Let’s be honest: while the proclamation of the password’s death came frequently over the past four years, outmoded text-based security has refused to stay in the ground. If the password was dead in 2014, then it is now an undead monster, omnipresent and dangerous, in need of a full-on purge. We need a cure for the undead password, putting our twelve-character security corpses to rest so we can build a safer and more convenient digital community.

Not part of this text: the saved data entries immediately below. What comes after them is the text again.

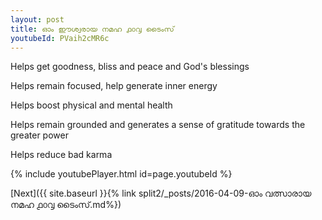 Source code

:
 ```yaml
---
layout: post
title: ഓം ഈശ്വരായ നമഹ ൧൦൮ ടൈംസ്
youtubeId: PVaih2cMR6c
---
```

 
 
Helps get goodness, bliss and peace and God's blessings
 
Helps remain focused, help generate inner energy 
 
Helps boost physical and mental health 
 
Helps remain grounded and generates a sense of gratitude towards the greater power 
 
Helps reduce bad karma
 
 
 
 


{% include youtubePlayer.html id=page.youtubeId %}
 
[Next]({{ site.baseurl }}{% link  split2/_posts/2016-04-09-ഓം വത്സാരായ നമഹ ൧൦൮ ടൈംസ്.md%})
 
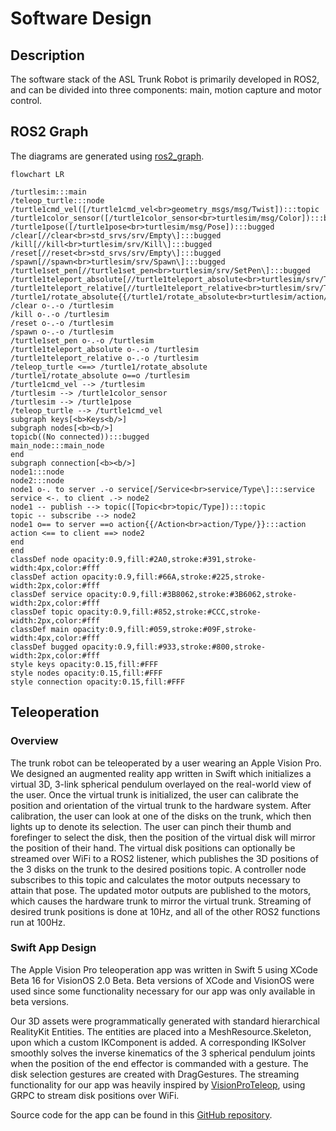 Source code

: # Software Design

## Description
The software stack of the ASL Trunk Robot is primarily developed in ROS2, and can be divided into three components: main, motion capture and motor control.

## ROS2 Graph
The diagrams are generated using [ros2_graph](https://github.com/kiwicampus/ros2_graph/).

```mermaid
flowchart LR

/turtlesim:::main
/teleop_turtle:::node
/turtle1cmd_vel([/turtle1cmd_vel<br>geometry_msgs/msg/Twist]):::topic
/turtle1color_sensor([/turtle1color_sensor<br>turtlesim/msg/Color]):::bugged
/turtle1pose([/turtle1pose<br>turtlesim/msg/Pose]):::bugged
/clear[//clear<br>std_srvs/srv/Empty\]:::bugged
/kill[//kill<br>turtlesim/srv/Kill\]:::bugged
/reset[//reset<br>std_srvs/srv/Empty\]:::bugged
/spawn[//spawn<br>turtlesim/srv/Spawn\]:::bugged
/turtle1set_pen[//turtle1set_pen<br>turtlesim/srv/SetPen\]:::bugged
/turtle1teleport_absolute[//turtle1teleport_absolute<br>turtlesim/srv/TeleportAbsolute\]:::bugged
/turtle1teleport_relative[//turtle1teleport_relative<br>turtlesim/srv/TeleportRelative\]:::bugged
/turtle1/rotate_absolute{{/turtle1/rotate_absolute<br>turtlesim/action/RotateAbsolute}}:::action
/clear o-.-o /turtlesim
/kill o-.-o /turtlesim
/reset o-.-o /turtlesim
/spawn o-.-o /turtlesim
/turtle1set_pen o-.-o /turtlesim
/turtle1teleport_absolute o-.-o /turtlesim
/turtle1teleport_relative o-.-o /turtlesim
/teleop_turtle <==> /turtle1/rotate_absolute
/turtle1/rotate_absolute o==o /turtlesim
/turtle1cmd_vel --> /turtlesim
/turtlesim --> /turtle1color_sensor
/turtlesim --> /turtle1pose
/teleop_turtle --> /turtle1cmd_vel
subgraph keys[<b>Keys<b/>]
subgraph nodes[<b><b/>]
topicb((No connected)):::bugged
main_node:::main_node
end
subgraph connection[<b><b/>]
node1:::node
node2:::node
node1 o-. to server .-o service[/Service<br>service/Type\]:::service
service <-. to client .-> node2
node1 -- publish --> topic([Topic<br>topic/Type]):::topic
topic -- subscribe --> node2
node1 o== to server ==o action{{/Action<br>action/Type/}}:::action
action <== to client ==> node2
end
end
classDef node opacity:0.9,fill:#2A0,stroke:#391,stroke-width:4px,color:#fff
classDef action opacity:0.9,fill:#66A,stroke:#225,stroke-width:2px,color:#fff
classDef service opacity:0.9,fill:#3B8062,stroke:#3B6062,stroke-width:2px,color:#fff
classDef topic opacity:0.9,fill:#852,stroke:#CCC,stroke-width:2px,color:#fff
classDef main opacity:0.9,fill:#059,stroke:#09F,stroke-width:4px,color:#fff
classDef bugged opacity:0.9,fill:#933,stroke:#800,stroke-width:2px,color:#fff
style keys opacity:0.15,fill:#FFF
style nodes opacity:0.15,fill:#FFF
style connection opacity:0.15,fill:#FFF
```

## Teleoperation

### Overview
The trunk robot can be teleoperated by a user wearing an Apple Vision Pro. We designed an augmented reality app written in Swift which initializes a virtual 3D, 3-link spherical pendulum overlayed on the real-world view of the user. Once the virtual trunk is initialized, the user can calibrate the position and orientation of the virtual trunk to the hardware system. After calibration, the user can look at one of the disks on the trunk, which then lights up to denote its selection. The user can pinch their thumb and forefinger to select the disk, then the position of the virtual disk will mirror the position of their hand. The virtual disk positions can optionally be streamed over WiFi to a ROS2 listener, which publishes the 3D positions of the 3 disks on the trunk to the desired positions topic. A controller node subscribes to this topic and calculates the motor outputs necessary to attain that pose. The updated motor outputs are published to the motors, which causes the hardware trunk to mirror the virtual trunk. Streaming of desired trunk positions is done at 10Hz, and all of the other ROS2 functions run at 100Hz.

### Swift App Design
The Apple Vision Pro teleoperation app was written in Swift 5 using XCode Beta 16 for VisionOS 2.0 Beta. Beta versions of XCode and VisionOS were used since some functionality necessary for our app was only available in beta versions. 

Our 3D assets were programmatically generated with standard hierarchical RealityKit Entities. The entities are placed into a MeshResource.Skeleton, upon which a custom IKComponent is added. A corresponding IKSolver smoothly solves the inverse kinematics of the 3 spherical pendulum joints when the position of the end effector is commanded with a gesture. The disk selection gestures are created with DragGestures. The streaming functionality for our app was heavily inspired by [VisionProTeleop](https://github.com/Improbable-AI/VisionProTeleop), using GRPC to stream disk positions over WiFi. 

Source code for the app can be found in this [GitHub repository](https://github.com/StanfordASL/trunk-teleop).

For a long time, FIDO standards have been heralded as the cure to the password problem, and now, thanks to the WebAuthn and CTAP standards introduced as components of FIDO2, there is finally a delivery method for bringing strong online authentication to everyday internet users.
The Password Has Failed
Passwords have failed us for longer than we’ve had viable alternatives. By their very nature, strings of alphanumeric characters just aren’t secure. Completely knowledge based, passwords can be shared, deducted, stolen, guessed and hacked without any physical intervention. In the world of the internet that means anyone, anywhere can potentially gain unauthorized access to secured accounts.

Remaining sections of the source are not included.